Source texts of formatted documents
........

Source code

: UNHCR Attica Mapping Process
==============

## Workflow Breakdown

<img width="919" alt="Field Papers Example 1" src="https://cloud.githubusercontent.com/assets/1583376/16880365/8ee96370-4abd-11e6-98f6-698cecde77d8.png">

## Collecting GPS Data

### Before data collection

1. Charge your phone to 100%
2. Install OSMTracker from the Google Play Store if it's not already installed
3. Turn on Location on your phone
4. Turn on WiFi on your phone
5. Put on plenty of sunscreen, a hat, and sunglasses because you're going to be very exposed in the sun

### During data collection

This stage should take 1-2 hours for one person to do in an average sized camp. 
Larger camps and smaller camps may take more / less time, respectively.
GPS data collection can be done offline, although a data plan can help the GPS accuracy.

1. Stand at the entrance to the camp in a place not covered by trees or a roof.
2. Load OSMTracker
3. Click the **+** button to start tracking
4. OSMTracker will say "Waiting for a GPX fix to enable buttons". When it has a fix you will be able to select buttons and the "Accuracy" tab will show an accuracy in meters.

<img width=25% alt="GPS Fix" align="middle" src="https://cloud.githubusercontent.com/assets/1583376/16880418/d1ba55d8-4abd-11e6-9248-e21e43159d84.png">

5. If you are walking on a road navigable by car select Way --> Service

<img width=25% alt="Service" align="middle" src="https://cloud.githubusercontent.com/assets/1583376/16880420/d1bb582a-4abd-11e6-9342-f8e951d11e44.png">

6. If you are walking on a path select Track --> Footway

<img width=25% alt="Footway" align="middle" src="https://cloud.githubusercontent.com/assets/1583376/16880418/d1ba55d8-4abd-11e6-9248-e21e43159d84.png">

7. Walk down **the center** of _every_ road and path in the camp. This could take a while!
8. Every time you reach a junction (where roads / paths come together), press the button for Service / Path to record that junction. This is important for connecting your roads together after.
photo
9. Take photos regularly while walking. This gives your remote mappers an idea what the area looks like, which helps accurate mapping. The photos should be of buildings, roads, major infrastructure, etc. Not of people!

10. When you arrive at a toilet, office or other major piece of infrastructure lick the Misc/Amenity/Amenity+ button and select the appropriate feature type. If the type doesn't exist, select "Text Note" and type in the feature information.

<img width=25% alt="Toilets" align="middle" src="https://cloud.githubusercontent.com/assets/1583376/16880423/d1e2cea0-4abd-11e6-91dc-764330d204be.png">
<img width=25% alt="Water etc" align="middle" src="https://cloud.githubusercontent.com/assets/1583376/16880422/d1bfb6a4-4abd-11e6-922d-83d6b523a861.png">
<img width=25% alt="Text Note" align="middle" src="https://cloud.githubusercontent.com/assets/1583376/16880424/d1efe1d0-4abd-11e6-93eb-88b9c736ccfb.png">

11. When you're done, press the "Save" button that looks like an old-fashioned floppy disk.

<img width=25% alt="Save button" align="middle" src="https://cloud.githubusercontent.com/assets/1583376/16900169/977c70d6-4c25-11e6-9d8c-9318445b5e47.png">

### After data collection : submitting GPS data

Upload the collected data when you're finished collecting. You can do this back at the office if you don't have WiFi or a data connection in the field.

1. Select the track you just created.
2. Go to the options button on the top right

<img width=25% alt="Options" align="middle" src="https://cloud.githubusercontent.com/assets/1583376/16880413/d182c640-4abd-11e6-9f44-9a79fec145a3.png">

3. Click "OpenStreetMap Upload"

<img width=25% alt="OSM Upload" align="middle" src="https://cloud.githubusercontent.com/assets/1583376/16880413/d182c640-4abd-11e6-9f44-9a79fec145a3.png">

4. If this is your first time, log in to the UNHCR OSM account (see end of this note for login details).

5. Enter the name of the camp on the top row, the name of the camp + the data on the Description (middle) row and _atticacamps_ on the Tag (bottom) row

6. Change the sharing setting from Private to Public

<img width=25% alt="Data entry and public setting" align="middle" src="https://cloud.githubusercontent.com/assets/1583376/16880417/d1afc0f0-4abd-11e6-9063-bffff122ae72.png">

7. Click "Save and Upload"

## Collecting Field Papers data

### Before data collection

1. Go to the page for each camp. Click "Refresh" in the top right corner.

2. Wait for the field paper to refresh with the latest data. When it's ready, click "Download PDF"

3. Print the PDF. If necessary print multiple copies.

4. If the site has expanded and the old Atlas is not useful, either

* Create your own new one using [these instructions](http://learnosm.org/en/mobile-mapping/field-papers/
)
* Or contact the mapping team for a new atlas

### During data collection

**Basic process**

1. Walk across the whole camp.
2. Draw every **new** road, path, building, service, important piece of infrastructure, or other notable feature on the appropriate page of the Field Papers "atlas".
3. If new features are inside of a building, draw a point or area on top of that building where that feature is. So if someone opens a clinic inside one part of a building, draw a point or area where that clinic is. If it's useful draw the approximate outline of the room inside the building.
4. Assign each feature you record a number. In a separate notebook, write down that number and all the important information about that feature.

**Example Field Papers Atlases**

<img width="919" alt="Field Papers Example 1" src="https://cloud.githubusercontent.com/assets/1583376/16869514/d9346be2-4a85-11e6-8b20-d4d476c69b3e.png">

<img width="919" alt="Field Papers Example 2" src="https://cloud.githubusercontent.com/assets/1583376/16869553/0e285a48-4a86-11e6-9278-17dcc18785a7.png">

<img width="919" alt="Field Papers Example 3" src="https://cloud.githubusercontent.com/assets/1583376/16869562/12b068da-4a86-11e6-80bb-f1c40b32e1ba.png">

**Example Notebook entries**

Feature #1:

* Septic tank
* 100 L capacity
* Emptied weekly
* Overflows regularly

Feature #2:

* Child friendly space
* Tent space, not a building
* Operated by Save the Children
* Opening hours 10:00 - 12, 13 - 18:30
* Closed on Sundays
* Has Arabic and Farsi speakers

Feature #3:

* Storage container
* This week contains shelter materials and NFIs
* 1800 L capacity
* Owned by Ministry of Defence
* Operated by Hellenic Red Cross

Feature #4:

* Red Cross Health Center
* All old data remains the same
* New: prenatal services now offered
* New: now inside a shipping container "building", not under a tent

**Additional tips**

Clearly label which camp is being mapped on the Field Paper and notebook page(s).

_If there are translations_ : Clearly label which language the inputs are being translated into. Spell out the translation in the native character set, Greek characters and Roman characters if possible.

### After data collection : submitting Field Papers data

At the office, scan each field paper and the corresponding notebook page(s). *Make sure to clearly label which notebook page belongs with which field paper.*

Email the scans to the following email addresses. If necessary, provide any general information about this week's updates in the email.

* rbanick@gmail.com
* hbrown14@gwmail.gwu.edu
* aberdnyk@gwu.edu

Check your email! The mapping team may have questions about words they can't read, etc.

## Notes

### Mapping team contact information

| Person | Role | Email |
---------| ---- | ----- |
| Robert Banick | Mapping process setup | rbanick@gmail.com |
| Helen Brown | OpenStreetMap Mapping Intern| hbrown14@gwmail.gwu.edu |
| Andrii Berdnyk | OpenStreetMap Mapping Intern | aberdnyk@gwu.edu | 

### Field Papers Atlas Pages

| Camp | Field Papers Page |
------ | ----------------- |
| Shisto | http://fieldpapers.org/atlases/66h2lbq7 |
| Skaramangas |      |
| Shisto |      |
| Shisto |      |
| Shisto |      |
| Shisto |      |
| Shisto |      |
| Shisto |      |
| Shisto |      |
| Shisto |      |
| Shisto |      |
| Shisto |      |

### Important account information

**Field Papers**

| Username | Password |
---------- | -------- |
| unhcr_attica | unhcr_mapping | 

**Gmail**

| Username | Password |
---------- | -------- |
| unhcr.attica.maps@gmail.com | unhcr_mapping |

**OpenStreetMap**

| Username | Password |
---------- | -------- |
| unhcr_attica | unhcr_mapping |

........

Check every line of the data, and copy the ones that contain "right".

Output for this task:
2. Go to the options button on the top right
1. Go to the page for each camp. Click "Refresh" in the top right corner.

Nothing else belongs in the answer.